*** Opening of Source data ***

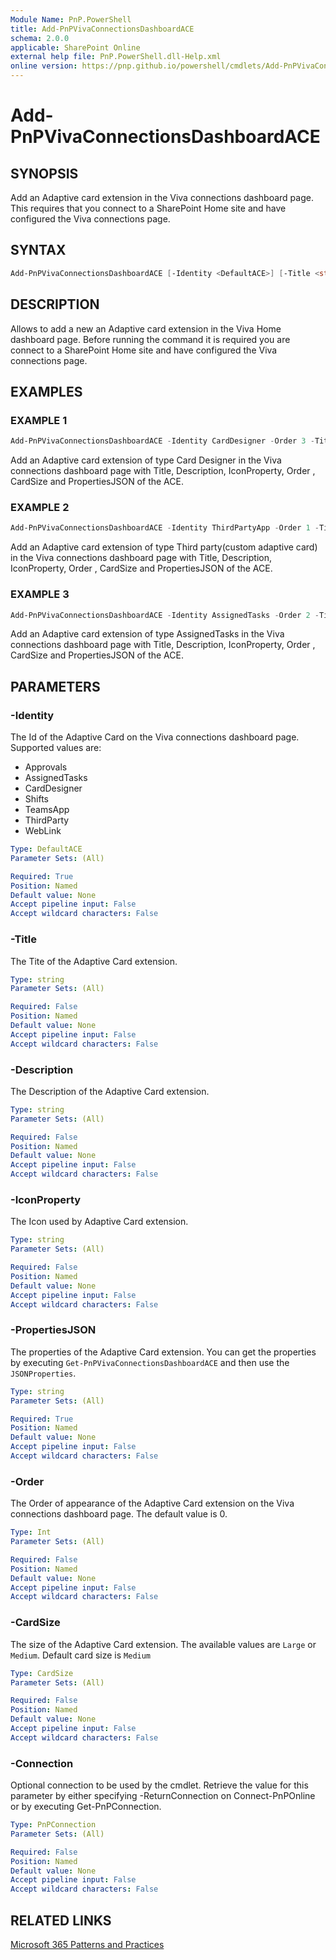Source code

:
 ```yaml
---
Module Name: PnP.PowerShell
title: Add-PnPVivaConnectionsDashboardACE
schema: 2.0.0
applicable: SharePoint Online
external help file: PnP.PowerShell.dll-Help.xml
online version: https://pnp.github.io/powershell/cmdlets/Add-PnPVivaConnectionsDashboardACE.html
---
```

 
# Add-PnPVivaConnectionsDashboardACE

## SYNOPSIS
Add an Adaptive card extension in the Viva connections dashboard page. This requires that you connect to a SharePoint Home site and have configured the Viva connections page.

## SYNTAX

```powershell
Add-PnPVivaConnectionsDashboardACE [-Identity <DefaultACE>] [-Title <string>] [-PropertiesJSON <string>] [-Description <string>] [-IconProperty <string>] [-Order <Int>][-CardSize <CardSize>] [-Connection <PnPConnection>] [<CommonParameters>]
```

## DESCRIPTION

Allows to add a new an Adaptive card extension in the Viva Home dashboard page. Before running the command it is required you are connect to a SharePoint Home site and have configured the Viva connections page. 

## EXAMPLES

### EXAMPLE 1
```powershell
Add-PnPVivaConnectionsDashboardACE -Identity CardDesigner -Order 3 -Title "Hello there" -PropertiesJSON $myProperties -CardSize Large -Description "ACE description" -Iconproperty "https://cdn.hubblecontent.osi.office.net/m365content/publish/002f8bf9-b8ee-4689-ae97-e411b756099d/691108002.jpg"
```

Add an Adaptive card extension of type Card Designer in the Viva connections dashboard page with Title, Description, IconProperty, Order , CardSize and PropertiesJSON of the ACE.

### EXAMPLE 2
```powershell
Add-PnPVivaConnectionsDashboardACE -Identity ThirdPartyApp -Order 1 -Title "Hello there" -PropertiesJSON $myProperties -CardSize Medium -Description "ACE with description" -Iconproperty "https://cdn.hubblecontent.osi.office.net/m365content/publish/002f8bf9-b8ee-4689-ae97-e411b756099d/691108002.jpg"
```

Add an Adaptive card extension of type Third party(custom adaptive card) in the Viva connections dashboard page with Title, Description, IconProperty, Order , CardSize and PropertiesJSON of the ACE.

### EXAMPLE 3
```powershell
Add-PnPVivaConnectionsDashboardACE -Identity AssignedTasks -Order 2 -Title "Tasks" -PropertiesJSON $myProperties -CardSize Medium -Description "My Assigned tasks" -Iconproperty "https://cdn.hubblecontent.osi.office.net/m365content/publish/002f8bf9-b8ee-4689-ae97-e411b756099d/691108002.jpg"
```

Add an Adaptive card extension of type AssignedTasks in the Viva connections dashboard page with Title, Description, IconProperty, Order , CardSize and PropertiesJSON of the ACE.

## PARAMETERS

### -Identity
The Id of the Adaptive Card on the Viva connections dashboard page. Supported values are: 

- Approvals
- AssignedTasks
- CardDesigner
- Shifts
- TeamsApp
- ThirdParty
- WebLink

```yaml
Type: DefaultACE
Parameter Sets: (All)

Required: True
Position: Named
Default value: None
Accept pipeline input: False
Accept wildcard characters: False
```

### -Title
The Tite of the Adaptive Card extension.

```yaml
Type: string
Parameter Sets: (All)

Required: False
Position: Named
Default value: None
Accept pipeline input: False
Accept wildcard characters: False
```

### -Description
The Description of the Adaptive Card extension.

```yaml
Type: string
Parameter Sets: (All)

Required: False
Position: Named
Default value: None
Accept pipeline input: False
Accept wildcard characters: False
```

### -IconProperty
The Icon used by Adaptive Card extension.

```yaml
Type: string
Parameter Sets: (All)

Required: False
Position: Named
Default value: None
Accept pipeline input: False
Accept wildcard characters: False
```

### -PropertiesJSON
The properties of the Adaptive Card extension. You can get the properties by executing `Get-PnPVivaConnectionsDashboardACE` and then use the `JSONProperties`.

```yaml
Type: string
Parameter Sets: (All)

Required: True
Position: Named
Default value: None
Accept pipeline input: False
Accept wildcard characters: False
```

### -Order
The Order of appearance of the Adaptive Card extension on the Viva connections dashboard page. The default value is 0.

```yaml
Type: Int
Parameter Sets: (All)

Required: False
Position: Named
Default value: None
Accept pipeline input: False
Accept wildcard characters: False
```

### -CardSize
The size of the Adaptive Card extension. The available values are `Large` or `Medium`. Default card size is `Medium`

```yaml
Type: CardSize
Parameter Sets: (All)

Required: False
Position: Named
Default value: None
Accept pipeline input: False
Accept wildcard characters: False
```

### -Connection
Optional connection to be used by the cmdlet. Retrieve the value for this parameter by either specifying -ReturnConnection on Connect-PnPOnline or by executing Get-PnPConnection.

```yaml
Type: PnPConnection
Parameter Sets: (All)

Required: False
Position: Named
Default value: None
Accept pipeline input: False
Accept wildcard characters: False
```

## RELATED LINKS

[Microsoft 365 Patterns and Practices](https://aka.ms/m365pnp)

*** Close of Source data ***

(Work instruction)
Go through the entries above and report every line in which the word "PnPConnection" appears.

(Reply)
Add-PnPVivaConnectionsDashboardACE [-Identity <DefaultACE>] [-Title <string>] [-PropertiesJSON <string>] [-Description <string>] [-IconProperty <string>] [-Order <Int>][-CardSize <CardSize>] [-Connection <PnPConnection>] [<CommonParameters>]
Optional connection to be used by the cmdlet. Retrieve the value for this parameter by either specifying -ReturnConnection on Connect-PnPOnline or by executing Get-PnPConnection.
Type: PnPConnection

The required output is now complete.